Il gelato al cioccolato: fenomenologia del posizionamento in coni, coppette, e vaschette.
Il mistero in questione riguarda l'ordine con cui viene posizionato il gelato al cioccolato in coni, coppette e vaschette, nelle gelaterie, quando il cioccolato è accoppiato con altri gusti. Il fenomeno sembrerebbe riguardare in generale il gusto che l'avventore preferirebbe trovare in fondo al cono, in quanto si tratta del suo preferito e desidera farlo permanere, a consumo ultimato, nella memoria delle sue papille. Ma è facile accertare che la faccenda riguardi con maggiore frequenza il gelato al cioccolato.

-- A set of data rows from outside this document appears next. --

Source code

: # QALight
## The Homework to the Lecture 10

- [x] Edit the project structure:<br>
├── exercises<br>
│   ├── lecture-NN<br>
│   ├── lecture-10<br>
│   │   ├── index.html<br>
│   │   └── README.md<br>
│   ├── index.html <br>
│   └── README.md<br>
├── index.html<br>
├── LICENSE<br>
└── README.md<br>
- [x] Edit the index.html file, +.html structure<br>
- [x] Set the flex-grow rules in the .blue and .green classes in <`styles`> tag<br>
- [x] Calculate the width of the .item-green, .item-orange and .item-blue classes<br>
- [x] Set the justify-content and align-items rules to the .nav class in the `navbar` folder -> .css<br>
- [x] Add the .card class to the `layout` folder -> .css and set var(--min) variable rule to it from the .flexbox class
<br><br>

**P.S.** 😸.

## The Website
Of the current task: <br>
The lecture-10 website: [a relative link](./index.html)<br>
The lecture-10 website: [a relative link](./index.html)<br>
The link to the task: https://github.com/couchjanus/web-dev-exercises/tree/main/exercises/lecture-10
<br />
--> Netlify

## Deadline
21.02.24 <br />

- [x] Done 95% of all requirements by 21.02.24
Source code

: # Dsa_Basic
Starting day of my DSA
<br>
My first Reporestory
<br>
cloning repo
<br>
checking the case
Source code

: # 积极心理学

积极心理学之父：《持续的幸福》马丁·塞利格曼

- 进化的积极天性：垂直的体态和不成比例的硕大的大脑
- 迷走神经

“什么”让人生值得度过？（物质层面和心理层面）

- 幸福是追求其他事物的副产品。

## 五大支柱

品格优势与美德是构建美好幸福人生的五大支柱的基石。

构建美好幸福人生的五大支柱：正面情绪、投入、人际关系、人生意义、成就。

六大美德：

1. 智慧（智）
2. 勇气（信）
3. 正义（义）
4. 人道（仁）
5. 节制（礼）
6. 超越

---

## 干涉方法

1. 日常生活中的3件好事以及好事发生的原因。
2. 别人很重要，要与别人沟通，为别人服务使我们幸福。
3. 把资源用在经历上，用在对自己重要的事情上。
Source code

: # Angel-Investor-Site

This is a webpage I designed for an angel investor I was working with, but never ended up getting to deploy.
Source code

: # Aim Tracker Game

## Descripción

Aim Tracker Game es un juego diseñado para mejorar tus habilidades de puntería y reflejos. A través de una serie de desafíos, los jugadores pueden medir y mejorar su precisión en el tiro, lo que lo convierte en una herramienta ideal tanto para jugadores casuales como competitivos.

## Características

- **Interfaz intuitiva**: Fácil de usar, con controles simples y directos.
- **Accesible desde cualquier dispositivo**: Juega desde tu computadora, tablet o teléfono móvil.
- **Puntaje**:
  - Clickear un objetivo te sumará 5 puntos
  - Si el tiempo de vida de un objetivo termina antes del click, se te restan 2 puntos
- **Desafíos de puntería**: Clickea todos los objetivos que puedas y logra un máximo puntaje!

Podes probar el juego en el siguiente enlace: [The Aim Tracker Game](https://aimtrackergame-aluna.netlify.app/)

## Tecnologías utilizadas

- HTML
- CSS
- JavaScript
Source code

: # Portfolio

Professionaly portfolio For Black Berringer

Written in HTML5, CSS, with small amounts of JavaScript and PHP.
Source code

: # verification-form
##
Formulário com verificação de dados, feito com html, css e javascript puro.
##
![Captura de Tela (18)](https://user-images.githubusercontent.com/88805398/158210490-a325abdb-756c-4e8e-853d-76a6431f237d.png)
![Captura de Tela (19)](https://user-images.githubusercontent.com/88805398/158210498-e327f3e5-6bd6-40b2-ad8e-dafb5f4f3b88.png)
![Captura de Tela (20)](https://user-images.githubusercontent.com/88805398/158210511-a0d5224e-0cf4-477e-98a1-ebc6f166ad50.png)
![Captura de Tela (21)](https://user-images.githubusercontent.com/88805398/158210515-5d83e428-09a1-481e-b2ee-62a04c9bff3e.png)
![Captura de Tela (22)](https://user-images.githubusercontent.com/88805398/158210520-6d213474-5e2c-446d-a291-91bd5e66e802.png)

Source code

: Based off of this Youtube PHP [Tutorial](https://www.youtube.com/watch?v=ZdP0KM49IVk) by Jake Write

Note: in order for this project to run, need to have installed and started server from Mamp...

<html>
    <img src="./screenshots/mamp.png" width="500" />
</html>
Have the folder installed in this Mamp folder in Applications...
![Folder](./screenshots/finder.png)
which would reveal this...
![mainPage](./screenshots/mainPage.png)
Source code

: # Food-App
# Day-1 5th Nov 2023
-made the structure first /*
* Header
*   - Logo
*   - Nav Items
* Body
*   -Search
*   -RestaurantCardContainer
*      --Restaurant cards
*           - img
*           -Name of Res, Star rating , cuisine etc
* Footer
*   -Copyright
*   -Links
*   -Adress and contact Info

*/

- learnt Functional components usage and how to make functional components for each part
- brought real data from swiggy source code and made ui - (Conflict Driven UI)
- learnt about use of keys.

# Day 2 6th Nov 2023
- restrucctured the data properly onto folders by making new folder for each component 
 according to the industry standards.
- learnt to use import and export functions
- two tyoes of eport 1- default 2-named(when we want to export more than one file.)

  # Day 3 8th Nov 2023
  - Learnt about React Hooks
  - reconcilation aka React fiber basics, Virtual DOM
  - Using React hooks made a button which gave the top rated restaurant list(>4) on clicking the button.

Tu chiedi: - Mi dia un cono cioccolato e caffè. E il tizio o la tizia, il 100% delle volte introduce prima il caffè e poi il cioccolato. Se l'inversione avviene tra pistacchio e nocciola, può essere che la vaschetta del pistacchio sia più vicina, e questo spinga alla forzatura rispetto all'ordine richiesto. Ma se c'è in ballo il cioccolato, può avercelo sotto il naso e l'altro gusto trovarsi in fondo al bancone: non si scappa: il cioccolato te lo mette per ultimo.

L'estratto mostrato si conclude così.